Un capitolo a parte merita poi la disorganizzazione difensiva palesata contro gli emiliani. Distrazioni inammissibili, che vanno al di là dell'inferiorità numerica cui la Juventus è stata costretta dall'ormai ciclica e a quanto pare inevitabile leggerezza di Felipe Melo.
Il brasiliano, dopo un avvio di stagione illusorio, è ritornato sugli standard della scorsa stagione e del suo scellerato Mondiale, condannando alla sconfitta i suoi compagni, ma mettendo in luce carenze di base troppo spesso mascherate dalle vittorie.

Assurdo pensare di affidare uno dei ruoli più delicati della squadra ad un giocatore tanto instabile quanto inadeguato anche tecnicamente per poterlo ricoprire con risultati soddisfacenti.
Anche in chiave mercato, ahimè, le cose non vanno meglio, nonostante gli encomiabili sforzi profusi da Andrea Agnelli, esemplare nell'atteggiamento tenuto dal momento della sua presa di "potere". A questo punto, presumo che sia meglio evitare ulteriori movimenti in entrata, soprattutto osservando gli esiti di quanto fatto in estate. Io starei fermo così, insistendo sulle buone potenzialità agonistiche della squadra, senza creare ulteriore confusione in un organico che andrà comunque revisionato e se possibile rivoluzionato nel mercato estivo. Il solo Krasic si sta rivelando all'altezza di una squadra che coltiva velleità di alta classifica, mentre gli altri faticano a trovare quella continuità di rendimento indispensabile e basilare per affermarsi nella Juventus.
Un'amarezza aumentata da quanto emerso in settimana da un giocatore con il quale ho lavorato per diversi anni, e che non mi resta che aggiungere alla lista ormai sempre più lunga delle persone che non conoscono dove stia di casa la gratitudine.

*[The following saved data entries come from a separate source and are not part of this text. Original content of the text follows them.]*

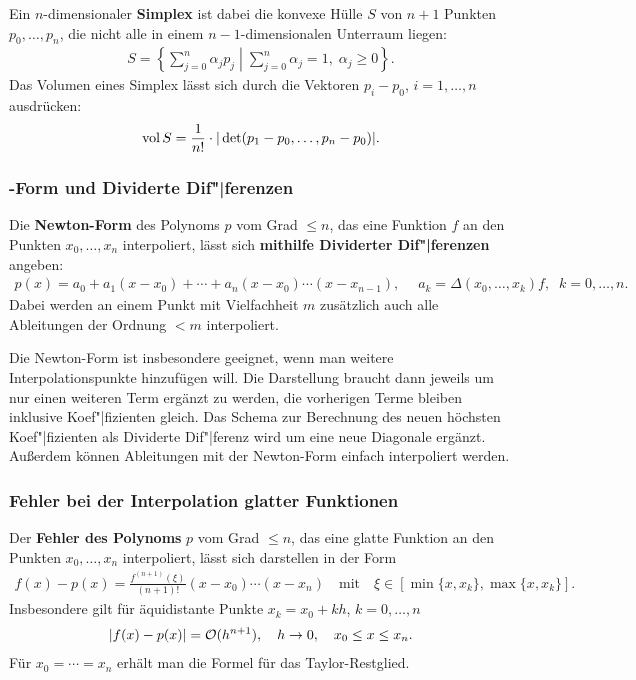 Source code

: \linie

Ein $n$-dimensionaler \textbf{Simplex} ist dabei die konvexe Hülle $S$ von
$n + 1$ Punkten $p_0, \dotsc, p_n$, die nicht alle in einem
$n - 1$-dimensionalen Unterraum liegen:
\begin{align*}
    S = \left\{\left.\sum_{j=0}^n \alpha_j p_j \;\right|\;
    \sum_{j=0}^n \alpha_j = 1,\; \alpha_j \ge 0\right\}.
\end{align*}
Das Volumen eines Simplex lässt sich durch die Vektoren $p_i - p_0$,
$i = 1, \dotsc, n$ ausdrücken:
\begin{align*}
    \operatorname{vol} S = \frac{1}{n!} \cdot |\det(p_1 - p_0, \dotsc, p_n - p_0)|.
\end{align*}

\subsubsection{%
    -Form und Dividerte Dif"|ferenzen%
}

Die \textbf{Newton-Form} des Polynoms $p$ vom Grad $\le n$, das eine Funktion
$f$ an den Punkten $x_0, \dotsc, x_n$ interpoliert, lässt sich
\textbf{mithilfe Dividerter Dif"|ferenzen} angeben:
\begin{align*}
    p(x) = a_0 + a_1 (x - x_0) + \dotsb + a_n (x - x_0) \dotsm (x - x_{n-1}),
    \quad\; a_k = \Delta(x_0, \dotsc, x_k)f,\;\; k = 0, \dotsc, n.
\end{align*}
Dabei werden an einem Punkt mit Vielfachheit $m$ zusätzlich auch alle
Ableitungen der Ordnung $< m$ interpoliert.

Die Newton-Form ist insbesondere geeignet, wenn man weitere
Interpolationspunkte hinzufügen will.
Die Darstellung braucht dann jeweils um nur einen weiteren Term ergänzt zu
werden, die vorherigen Terme bleiben inklusive Koef"|fizienten gleich.
Das Schema zur Berechnung des neuen höchsten Koef"|fizienten als
Dividerte Dif"|ferenz wird um eine neue Diagonale ergänzt. \\
Außerdem können Ableitungen mit der Newton-Form einfach interpoliert werden.

\subsubsection{%
    Fehler bei der Interpolation glatter Funktionen%
}

Der \textbf{Fehler des Polynoms} $p$ vom Grad $\le n$,
das eine glatte Funktion an den
Punkten $x_0, \dotsc, x_n$ interpoliert, lässt sich darstellen in der Form
\begin{align*}
    f(x) - p(x) = \frac{f^{(n+1)}(\xi)}{(n + 1)!} (x - x_0) \dotsm (x - x_n)
    \quad\text{mit}\quad \xi \in \left[\min\{x, x_k\},
    \max\{x, x_k\}\right].
\end{align*}
Insbesondere gilt für äquidistante Punkte $x_k = x_0 + kh$, $k = 0, \dotsc, n$
\begin{align*}
    |f(x) - p(x)| = \mathcal{O}(h^{n+1}),\quad h \to 0, \quad x_0 \le x \le x_n.
\end{align*}
Für $x_0 = \dotsb = x_n$ erhält man die Formel für das Taylor-Restglied.

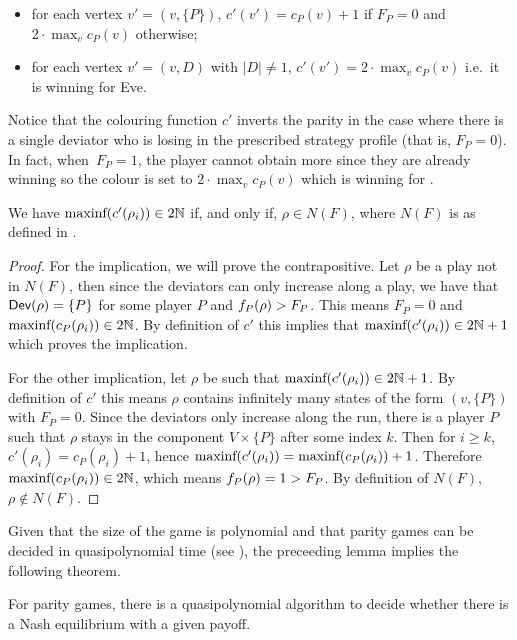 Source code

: \begin{itemize}
\item   for each vertex \(v' = (v, \{ P \})\), \(c'(v') = c_P(v) + 1\) if
  \(F_P = 0\) and \(2 \cdot \max_v c_P(v) \) otherwise;
\item   for each vertex \(v' = (v, D)\) with \(|D| \ne 1\), \(c'(v') = 2 \cdot \max_v c_P(v)\)
  i.e.~it is winning for Eve.
\end{itemize}

Notice that the colouring function $c'$ inverts the parity
in the case where there is a single deviator who is losing in the
prescribed strategy profile (that is, $F_P=0$). In fact,
when~$F_P=1$, the player cannot obtain more since they are already winning
so the colour is set to $2\cdot \max_v c_P(v) $ which is winning for \Eve.

\begin{lemma}
  We have \(\text{\rm maxinf}(c'(\rho_i)) \in 2 \mathbb{N}\) if, and
  only if, \(\rho\in N(F)\),
  where $N(F)$ is as defined in .
\end{lemma}
\begin{proof} For the implication, we will prove the contrapositive.
Let \(\rho\) be a play not in \(N(F)\), then since the deviators can only
increase along a play, we have that \(\textsf{Dev}(\rho) = \{ P \}\) for some
player \(P\) and \(f_P(\rho) > F_P\). This means
\(F_P = 0\) and \(\text{\rm maxinf}(c_P(\rho_i)) \in 2 \mathbb{N}\). By
definition of \(c'\) this implies that
\(\text{\rm maxinf}(c'(\rho_i)) \in 2 \mathbb{N} + 1\) which proves the
implication.

For the other implication, let \(\rho\) be such that
\(\text{\rm maxinf}(c'(\rho_i)) \in 2 \mathbb{N} + 1\). By definition of
\(c'\) this means \(\rho\) contains infinitely many states of the form
\((v, \{P\})\) with \(F_P = 0\). Since the deviators only increase
along the run, there is a player \(P\) such that \(\rho\) stays in the
component \(V \times \{P\}\) after some index \(k\). Then for \(i\geq k\),
\(c'(\rho_i) = c_P(\rho_i)+1\), hence
\(\text{\rm maxinf}(c'(\rho_i)) = \text{\rm maxinf}(c_P(\rho_i)) + 1\).
Therefore \(\text{\rm maxinf}(c_P(\rho_i)) \in 2 \mathbb{N}\), which means
\(f_P(\rho) = 1 > F_P\). By definition of \(N(F)\),
\(\rho\not\in N(F)\).
\end{proof}

Given that the size of the game is polynomial and that parity games can
be decided in quasipolynomial time (see ), the preceeding lemma
implies the following theorem.

\begin{theorem}
For parity games, there is a quasipolynomial algorithm to decide whether there is a Nash
equilibrium with a given payoff.
\end{theorem}

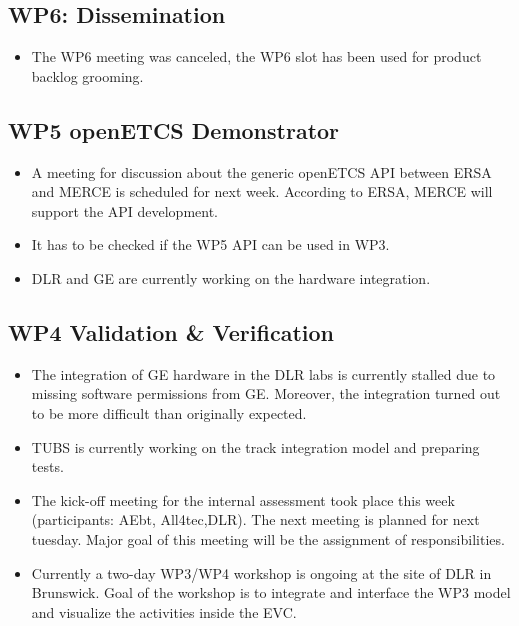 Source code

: \documentclass[a4paper, 11pt]{article}
\begin{document}
\subsection{WP6: Dissemination}
\begin{itemize}
\item The WP6 meeting was canceled, the WP6 slot has been used for product backlog grooming.
\end{itemize}

\subsection{WP5 openETCS Demonstrator}
\begin{itemize}
\item A meeting for discussion about the generic openETCS API between ERSA and MERCE is scheduled for next week. According to ERSA, MERCE will support the API development.
\item It has to be checked if the WP5 API can be used in WP3.
\item DLR and GE are currently working on the hardware integration.
\end{itemize}

\subsection{WP4 Validation \& Verification}
\begin{itemize}
\item The integration of GE hardware in the DLR labs is currently stalled due to missing software permissions from GE. Moreover, the integration turned out to be more difficult than originally expected.
\item TUBS is currently working on the track integration model and preparing tests.
\item The kick-off meeting for the internal assessment took place this week (participants: AEbt, All4tec,DLR). The next meeting is planned for next tuesday. Major goal of this meeting will be the assignment of responsibilities.
\item Currently a two-day WP3/WP4 workshop is ongoing at the site of DLR in Brunswick. Goal of the workshop is to integrate and interface the WP3 model and visualize the activities inside the EVC.
\end{itemize}
\end{document}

Mi riferisco ovviamente a Nicola Amoruso, e alla polemica relativa a quei famosi 500mila euro che ha guadagnato al momento del suo passaggio a Perugia. Oltre a confermare questa versione dei fatti, in quanto l'unica realmente accaduta, aggiungo anche che non è stata una scelta della società quella di privarsi di lui, ma dell'allenatore dell'epoca che non lo vedeva consono al suo progetto tecnico. Noi ci limitammo ad esaudire la sua richiesta, permettendo anche ad Amoruso di guadagnare mezzo milione in più. Una condotta impeccabile, contestata da una persona che ha trovato l'unica maniera ancora a sua disposizione per ritornare sotto la luce di riflettori che altrimenti non lo avrebbero più visto protagonista.
Purtroppo, certe volte il calcio è anche questo.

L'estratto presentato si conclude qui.